Wouldn’t it be nice if your Mother’s Day gift from your children would be their promise never to fight again and to love each other always. As much as we try for sibling love and harmony, we cannot make it happen. But we can influence their relationship, their treatment of one another and the respect and support they give each other. In her new book, Peaceful Parent, Happy Siblings, Dr. Laura Markam shows us step by step, complete with dialogue, how to stop the fighting and build thoughtful, considerate connections between our children.
Instead of punishing, banishing, labeling, fixing the problem, and otherwise setting our children up to compete with one another, this book helps parents understand how important it is to connect with each child’s emotional state so that they learn to understand and respect each other’s. When that happens, children are well equipped to work out their differences through problem solving and conflict resolution with you acting as “interpreter” and coach rather than judge and jury.

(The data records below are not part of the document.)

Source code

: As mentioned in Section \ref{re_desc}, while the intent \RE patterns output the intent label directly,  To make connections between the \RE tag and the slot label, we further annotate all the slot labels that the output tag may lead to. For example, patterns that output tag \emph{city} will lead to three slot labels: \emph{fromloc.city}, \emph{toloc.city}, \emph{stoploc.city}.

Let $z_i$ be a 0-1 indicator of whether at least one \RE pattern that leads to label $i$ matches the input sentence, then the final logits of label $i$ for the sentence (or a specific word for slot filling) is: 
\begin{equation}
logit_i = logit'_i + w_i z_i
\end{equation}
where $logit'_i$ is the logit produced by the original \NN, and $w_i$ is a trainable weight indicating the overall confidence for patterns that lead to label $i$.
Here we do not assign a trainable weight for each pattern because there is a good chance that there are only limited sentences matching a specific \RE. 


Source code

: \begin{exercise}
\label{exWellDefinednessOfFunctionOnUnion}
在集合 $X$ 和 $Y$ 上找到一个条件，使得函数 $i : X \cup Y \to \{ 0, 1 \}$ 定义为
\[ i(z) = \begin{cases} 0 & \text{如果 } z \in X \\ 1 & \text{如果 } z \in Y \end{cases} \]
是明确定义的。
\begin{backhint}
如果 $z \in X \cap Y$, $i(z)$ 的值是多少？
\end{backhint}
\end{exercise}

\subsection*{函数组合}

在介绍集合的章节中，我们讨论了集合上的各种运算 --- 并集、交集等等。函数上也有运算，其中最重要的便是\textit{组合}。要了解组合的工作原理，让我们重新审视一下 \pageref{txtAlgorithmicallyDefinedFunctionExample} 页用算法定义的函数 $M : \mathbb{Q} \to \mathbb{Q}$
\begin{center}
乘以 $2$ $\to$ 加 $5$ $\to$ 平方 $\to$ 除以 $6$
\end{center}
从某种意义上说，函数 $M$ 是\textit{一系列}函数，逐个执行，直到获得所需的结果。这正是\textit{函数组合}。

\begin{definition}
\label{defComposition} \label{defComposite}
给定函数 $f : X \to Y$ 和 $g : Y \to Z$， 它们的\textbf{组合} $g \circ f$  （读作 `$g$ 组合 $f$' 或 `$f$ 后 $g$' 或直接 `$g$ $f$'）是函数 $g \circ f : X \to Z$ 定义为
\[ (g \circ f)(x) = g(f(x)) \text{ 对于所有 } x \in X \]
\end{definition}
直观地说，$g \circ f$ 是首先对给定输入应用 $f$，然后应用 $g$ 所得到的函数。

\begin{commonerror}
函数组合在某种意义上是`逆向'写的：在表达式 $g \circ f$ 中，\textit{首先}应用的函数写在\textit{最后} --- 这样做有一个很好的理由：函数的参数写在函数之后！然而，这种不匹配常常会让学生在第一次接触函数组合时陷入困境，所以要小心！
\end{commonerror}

Dr. Markam and I could not agree more on the power of connection to help children learn to both understand and then regulate their emotions. When we connect with each child’s individual needs, we help build their self-confidence and thus their capacity to resolve conflicts with each other now and in relationships throughout their lives.
Laura and I both work with parents who will try anything to make their kids get along and stop screaming at each other. We also both know that frustrated parents don’t want to spend a lot of time and know-how to make this happen when all they want is for their kids to just do what they say.
We also both agree on why this picture, that so many parents find funny and a good idea, is just plain wrong. Why? Because of the underlying foundation of our parenting philosophies: Compassion.
Finding this photograph funny means that the feelings of the children don’t matter—and the children know it. They are being forced to “get along”, which is not the most effective method of helping children actually get along. Among the eight reasons that Laura gives about why this picture is a bad idea is that it “humiliates both kids, so it teaches them that people with power get their way by using force to humiliate and subdue smaller people”—good training for bullying. And of course it “makes each child more upset and angry for which they—naturally—blame their sibling.”
Instead Peaceful Parent, Happy Siblings guides the parent through problem solving and conflict resolution to help their kids work through their problems rather than punish, reprimand reactively, or force an apology. By being your child’s guide first by connecting compassionately and then with problem solving skills, you are “empowering [your child] to see himself as a generous person who can make things better when he’s done something hurtful.”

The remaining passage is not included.